Eksperci ds. bezpieczeństwa zwracali uwagę, że na scenie panował tłok, grała muzyka, świeciły światła i pirotechnika. W takich warunkach percepcja ludzka zmienia się i trudno uchwycić coś, co trwa raptem kilka sekund. Ludzie pod sceną nie wiedzieli, co stało się na ich oczach, a co dopiero osoby stłoczone na samej scenie. Relacja kierownika sceny WOŚP to potwierdza.
To nie wyglądało na początku tak źle. Usłyszałem, że prezydent źle się poczuł. I zobaczyłem go siedzącego na podeście gitarowym.
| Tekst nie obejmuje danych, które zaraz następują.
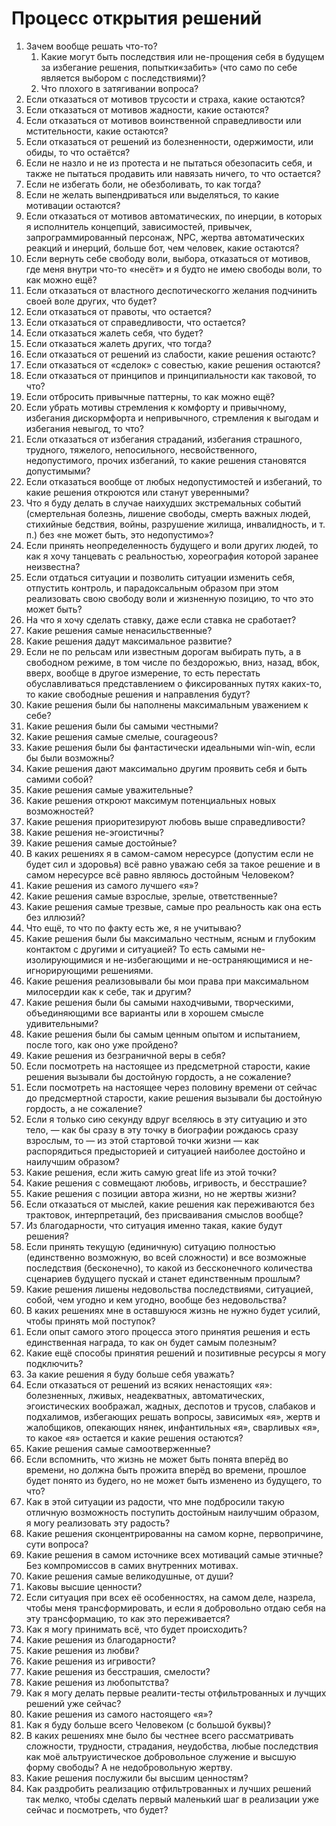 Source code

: # Процесс открытия решений

1. Зачем вообще решать что-то?
   1. Какие могут быть последствия или не-прощения себя в будущем за избегание решения, попытки«забить» (что само по себе является выбором с последствиями)?&#x20;
   2. Что плохого в затягивании вопроса?
2. Если отказаться от мотивов трусости и страха, какие остаются?
3. Если отказаться от мотивов жадности, какие остаются?
4. Если отказаться от мотивов воинственной справедливости или мстительности, какие остаются?
5. Если отказаться от решений из болезненности, одержимости, или обиды, то что остаётся?
6. Если не назло и не из протеста и не пытаться обезопасить себя, и также не пытаться продавить или навязать ничего, то что остается?
7. Если не избегать боли, не обезболивать, то как тогда?
8. Если не желать выпендриваться или выделяться, то какие мотивации остаются?
9. Если отказаться от мотивов автоматических, по инерции, в которых я исполнитель концепций, зависимостей, привычек, запрограммированный персонаж, NPC, жертва автоматических реакций и инерций, больше бот, чем человек, какие остаются?
10. Если вернуть себе свободу воли, выбора, отказаться от мотивов, где меня внутри что-то «несёт» и я будто не имею свободы воли, то как можно ещё?
11. Если отказаться от властного деспотическогго желания подчинить своей воле других, что будет?
12. Если отказаться от правоты, что остается?
13. Если отказаться от справедливости, что остается?
14. Если отказаться жалеть себя, что будет?
15. Если отказаться жалеть других, что  тогда?
16. Если отказаться от решений из слабости, какие решения остаютс?
17. Если отказаться от «сделок» с совестью, какие решения остаются?
18. Если отказаться от принципов и принципиальности как таковой, то что?
19. Если отбросить привычные паттерны, то как можно ещё?
20. Если убрать мотивы стремления к комфорту и привычному, избегания дискормфорта и непривычного, стремления к выгодам и избегания невыгод, то что?
21. Если отказаться от избегания страданий, избегания страшного, трудного, тяжелого, непосильного, несвойственного, недопустимого, прочих избеганий, то какие решения становятся допустимыми?
22. Если отказаться вообще от любых недопустимостей и избеганий, то какие решения откроются или станут уверенными?
23. Что я буду делать в случае наихудших экстремальных событий (смертельная болезнь, лишение свободы, смерть важных людей, стихийные бедствия, войны, разрушение жилища, инвалидность, и т. п.) без «не может быть, это недопустимо»?
24. Если принять неопределенность будущего и воли других людей, то как я хочу танцевать с реальностью, хореография которой заранее неизвестна?
25. Если отдаться ситуации и позволить ситуации изменить себя, отпустить контроль, и парадоксальным образом при этом реализовать свою свободу воли и жизненную позицию, то что это может быть?
26. На что я хочу сделать ставку, даже если ставка не сработает?
27. Какие решения самые ненасильственные?
28. Какие решения дадут максимальное развитие?
29. Если не по рельсам или известным дорогам выбирать путь, а в свободном режиме, в том числе по бездорожью, вниз, назад, вбок, вверх, вообще в другое измерение, то есть перестать обуславливаться представлением о фиксированных путях каких-то, то какие свободные решения и направления будут?
30. Какие решения были бы наполнены максимальным уважением к себе?
31. Какие решения были бы самыми честными?
32. Какие решения самые смелые, courageous?
33. Какие решения были бы фантастически идеальными win-win, если бы были возможны?
34. Какие решения дают максимально другим проявить себя и быть самими собой?
35. Какие решения самые уважительные?
36. Какие решения откроют максимум потенциальных новых возможностей?
37. Какие решения приоритезируют любовь выше справедливости?
38. Какие решения не-эгоистичны?
39. Какие решения самые достойные?
40. В каких решениях я в самом-самом нересурсе (допустим если не будет сил и здоровья) всё равно уважаю себя за такое решение и в самом нересурсе всё равно являюсь достойным Человеком?
41. Какие решения из самого лучшего «я»?
42. Какие решения самые взрослые, зрелые, ответственные?
43. Какие решения самые трезвые, самые про реальность как она есть без иллюзий?
44. Что ещё, то что по факту есть же, я не учитываю?
45. Какие решения были бы максимально честным, ясным и глубоким контактом с другими и ситуацией? То есть самыми не-изолирующимися и не-избегающими и не-остраняющимися и не-игнорирующими решениями.
46. Какие решения реализовывали бы мои права при максимальном милосердии как к себе, так и другим?
47. Какие решения были бы самыми находчивыми, творческими, объединяющими все варианты или в хорошем смысле удивительными?
48. Какие решения были бы самым ценным опытом и испытанием, после того, как оно уже пройдено?
49. Какие решения из безграничной веры в себя?
50. Если посмотреть на настоящее из предсметрной старости, какие решения вызывали бы достойную гордость, а не сожаление?
51. Если посмотреть на настоящее через половину времени от сейчас до предсмертной старости, какие решения вызывали бы достойную гордость, а не сожаление?
52. Если я только сию секунду вдруг вселяюсь в эту ситуацию и это тело, — как бы сразу в эту точку в биографии рождаюсь сразу взрослым, то — из этой стартовой точки жизни — как распорядиться предысторией и ситуацией наиболее достойно и наилучшим образом?
53. Какие решения, если жить самую great life из этой точки?
54. Какие решения с совмещают любовь, игривость, и бесстрашие?
55. Какие решения с позиции автора жизни, но не жертвы жизни?
56. Если отказаться от мыслей, какие решения как переживаются без трактовок, интерпретаций, без присваивания смыслов вообще?
57. Из благодарности, что ситуация именно такая, какие будут решения?
58. Если принять текущую (единичную) ситуацию полностью (единственно возможную, во всей сложности) и все возможные последствия (бесконечно), то какой из бессконечного количества сценариев будущего пускай и станет единственным прошлым?
59. Какие решения лишены недовольства последствиями, ситуацией, собой, чем угодно и кем угодно, вообще без недовольства?
60. В каких решениях мне в оставшуюся жизнь не нужно будет усилий, чтобы принять мой поступок?
61. Если опыт самого этого процесса этого принятия решения и есть единственная награда, то как он будет самым полезным?
62. Какие ещё способы принятия решений и позитивные ресурсы я могу подключить?
63. За какие решения я буду больше себя уважать?
64. Если отказаться от решений из всяких ненастоящих «я»: болезненных, лживых, неадекватных, автоматических, эгоистических воображал, жадных,  деспотов и трусов, слабаков и подхалимов, избегающих решать вопросы, зависимых «я», жертв и жалобщиков, опекающих нянек, инфантильных «я», сварливых «я», то какое «я» остается и какие решения остаются?
65. Какие решения самые самоотверженные?
66. Если вспомнить, что жизнь не может быть понята вперёд во времени, но должна быть прожита вперёд во времени, прошлое будет понято из будего, но не может быть изменено из будущего, то что?
67. Как в этой ситуации из радости, что мне подбросили такую отличную возможность поступить достойным наилучшим образом, я могу реализовать эту радость?
68. Какие решения сконцентрированны на самом корне, первопричине, сути вопроса?
69. Какие решения в самом источнике всех мотиваций самые этичные? Без компромиссов в самих внутренних мотивах.
70. Какие решения самые великодушные, от души?
71. Каковы высшие ценности?
72. Если ситуация при всех её особенностях, на самом деле, назрела, чтобы меня трансформировать, и если я добровольно отдаю себя на эту трансформацию, то как это переживается?
73. Как я могу принимать всё, что будет происходить?
74. Какие решения из благодарности?
75. Какие решения из любви?
76. Какие решения из игривости?
77. Какие решения из бесстрашия, смелости?
78. Какие решения из любопытства?
79. Как я могу делать первые реалити-тесты отфильтрованных и лучщих решений уже сейчас?
80. Какие решения из самого настоящего «я»?
81. Как я буду больше всего Человеком (с большой буквы)?
82. В каких решениях мне было бы честнее всего рассматривать сложности, трудности, страдания, неудобства, любые последствия как  моё альтруистическое добровольное служение и высшую форму свободы? А не недобровольную жертву.
83. Какие решения послужили бы высшим ценностям?
84. Как раздробить реализацию отфильтрованных и лучших решений так мелко, чтобы сделать первый маленький шаг в реализации уже сейчас и посмотреть, что будет?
Podszedłem, usiadłem koło niego, objąłem go ręką i zacząłem się go pytać, czy coś się stało
– powiedział Adam Ilczyszyn w rozmowie z prowadzącymi „Dzień Dobry TVN”.
Wyglądał jakby po prostu cukier mu spadł, jakby mdlał. Zdążył spojrzeć na mnie i zaczął się. W tym momencie podbiegła sanitariuszka, zaczęliśmy go układać w pozycji bezpiecznej. Wtedy ktoś krzyknął, że został dźgnięty nożem. Ja w ogóle tego nie widziałem.
– kontynuuje Ilczyszyn. Wtedy dostrzeżono dwie duże rany, które jeszcze nie krwawiły zbyt obficie, lub po prostu krew spływała pod ubraniem prezydenta. Sytuacja zaczęła robić się dramatyczna. Trzeba było rozpocząć reanimację i zatamować krwawienie. Wkrótce pojawiły się karetki z ratownikami medycznymi.
Prezydent zmarł następnego dnia w szpitalu. Prokuratura bada całą sprawę, również wątki dotyczące zabezpieczenia imprezy. Zeznania osób takich jak Ilczyszyn i innych organizatorów i najbliższych świadków będą z pewnością bardzo ważne.